Rolls-Royce’s aerospace unit, its flagship operating division, recorded improved profitability, but it was boosted by a payment from a former joint venture, and the group’s new power systems business had weak figures.
John Rishton, chief executive, said for Financial Times that the group’s first-half results showed “good progress against some of our priorities, as well as highlighting the need for further action in others . . . it is clear we have a lot more to do on cost (and cash). Fortunately we have significant opportunities to improve both, but this will take time and firm resolve to deliver.” He declined to give a timescale.
The pace of hiring should be moderated, and more engineers have been deployed to examine how products can be made more cheaply while retaining quality, Chief Executive Officer John Rishton explained. Supplier relations also are being reviewed. Inventory needs to be controlled more tightly after levels increased by 261 million pounds in the first six months, which Rishton said “was disappointing”.

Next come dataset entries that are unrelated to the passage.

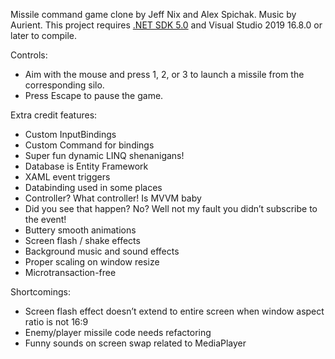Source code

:﻿Missile command game clone by Jeff Nix and Alex Spichak. Music by Aurient. This project requires [.NET SDK 5.0](https://dotnet.microsoft.com/download/dotnet/5.0) and Visual Studio 2019 16.8.0 or later to compile. 

Controls:
- Aim with the mouse and press 1, 2, or 3 to launch a missile from the corresponding silo.
- Press Escape to pause the game.

Extra credit features:
- Custom InputBindings
- Custom Command for bindings
- Super fun dynamic LINQ shenanigans!
- Database is Entity Framework
- XAML event triggers
- Databinding used in some places
- Controller? What controller! Is MVVM baby
- Did you see that happen? No? Well not my fault you didn’t subscribe to the event!
- Buttery smooth animations
- Screen flash / shake effects
- Background music and sound effects
- Proper scaling on window resize
- Microtransaction-free

Shortcomings:
- Screen flash effect doesn’t extend to entire screen when window aspect ratio is not 16:9
- Enemy/player missile code needs refactoring
- Funny sounds on screen swap related to MediaPlayer
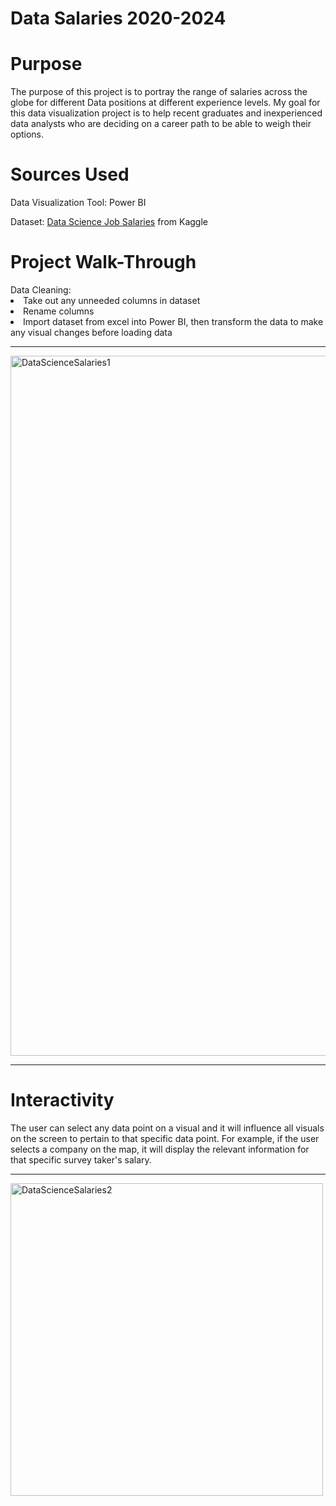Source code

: # Data Salaries 2020-2024
<h1> Purpose </h1>
The purpose of this project is to portray the range of salaries across the globe for different Data positions at different experience levels. My goal for this data visualization project is to help recent graduates and inexperienced data analysts who are deciding on a career path to be able to weigh their options. 
<h1> Sources Used </h1>
Data Visualization Tool: Power BI

Dataset: [Data Science Job Salaries](https://www.kaggle.com/datasets/ruchi798/data-science-job-salaries) from Kaggle
<h1> Project Walk-Through </h1>
Data Cleaning:
<li>Take out any unneeded columns in dataset</li>
<li>Rename columns</li>
<li>Import dataset from excel into Power BI, then transform the data to make any visual changes before loading data</li>

---------------------------------------------------------------------------------------------------------------------------

<img width="1120" alt="DataScienceSalaries1" src="https://github.com/idcruz99/Data-Salaries-2020-2024/assets/160052201/d0fbfe1a-7796-4860-9479-b5c4d622093b">

---------------------------------------------------------------------------------------------------------------------------

<h1> Interactivity </h1>
The user can select any data point on a visual and it will influence all visuals on the screen to pertain to that specific data point. For example, if the user selects a company on the map, it will display the relevant information for that specific survey taker's salary.

---------------------------------------------------------------------------------------------------------------------------

<img width="500" alt="DataScienceSalaries2" src="https://github.com/idcruz99/Data-Salaries-2020-2024/assets/160052201/63a07c37-0d9b-4c0d-b92a-168590b7b86b">

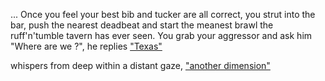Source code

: ... Once you feel your best bib and tucker are all correct, you strut into the
bar, push the nearest deadbeat and start the meanest brawl the ruff'n'tumble
tavern has ever seen.
You grab your aggressor and ask him "Where are we ?", he
replies ["Texas"](../texas/texas.md)
 
whispers from deep within a distant gaze,
["another dimension"](../dimension/dimension.md)
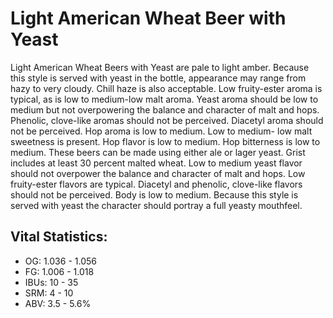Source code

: # Light American Wheat Beer with Yeast

Light American Wheat Beers with Yeast are pale to light amber. Because this style is served with yeast in the bottle, appearance may range from hazy to very cloudy. Chill haze is also acceptable. Low fruity-ester aroma is typical, as is low to medium-low malt aroma. Yeast aroma should be low to medium but not overpowering the balance and character of malt and hops. Phenolic, clove-like aromas should not be perceived. Diacetyl aroma should not be perceived. Hop aroma is low to medium. Low to medium- low malt sweetness is present. Hop flavor is low to medium. Hop bitterness is low to medium. These beers can be made using either ale or lager yeast. Grist includes at least 30 percent malted wheat. Low to medium yeast flavor should not overpower the balance and character of malt and hops. Low fruity-ester flavors are typical. Diacetyl and phenolic, clove-like flavors should not be perceived. Body is low to medium. Because this style is served with yeast the character should portray a full yeasty mouthfeel.

## Vital Statistics:

- OG: 1.036 - 1.056
- FG: 1.006 - 1.018
- IBUs: 10 - 35
- SRM: 4 - 10
- ABV: 3.5 - 5.6%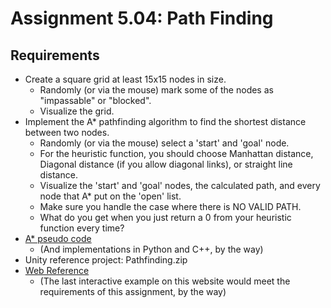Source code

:# Assignment 5.04: Path Finding

## Requirements

- Create a square grid at least 15x15 nodes in size.
  - Randomly (or via the mouse) mark some of the nodes as "impassable" or "blocked".
  - Visualize the grid.
- Implement the A* pathfinding algorithm to find the shortest distance between two nodes.
  - Randomly (or via the mouse) select a 'start' and 'goal' node.
  - For the heuristic function, you should choose Manhattan distance, Diagonal distance (if you allow diagonal links), or straight line distance.
  - Visualize the 'start' and 'goal' nodes, the calculated path, and every node that A* put on the 'open' list.
  - Make sure you handle the case where there is NO VALID PATH.
  - What do you get when you just return a 0 from your heuristic function every time?
- [A* pseudo code](http://theory.stanford.edu/~amitp/GameProgramming/ImplementationNotes.html)
  - (And implementations in Python and C++, by the way)
- Unity reference project: Pathfinding.zip
- [Web Reference](http://www.redblobgames.com/pathfinding/a-star/introduction.html)
  - (The last interactive example on this website would meet the requirements of this assignment, by the way)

Rolls-Royce has focused its commercial-aircraft engine business on powering long-range planes. Sales have gained as Toulouse, France-based Airbus SAS has brought output of A330 wide-body airliners to a record and Boeing Co. boosts production of the 787 Dreamliner, a market the engine producer shares with General Electric.
Results in the first half reflected the inclusion of the Tognum diesel-engine joint venture with Daimler AG, where revenue and profit are expected to remain flat, according to Rolls-Royce.
The company maintained its forecast for the year for “modest” revenue growth, excluding the Tognum figures, and a “good” increase in profit on an underlying basis, which excludes currency effects and some one-time items.
Rolls-Royce warned last December that it faced the possibility of prosecution after the UK Serious Fraud Office and an internal investigation raised concerns about corruption and bribery in Asia, especially in China, Indonesia and other markets.
Rolls-Royce stated today it was “continuing its investigations into its use of intermediaries across its business and is engaged with relevant government agencies in the UK and elsewhere regarding its findings”, adding it was unclear when these issues would be resolved.
Rolls-Royces shares are down 0.82% today and gaining 3.6% since the beginning of the year.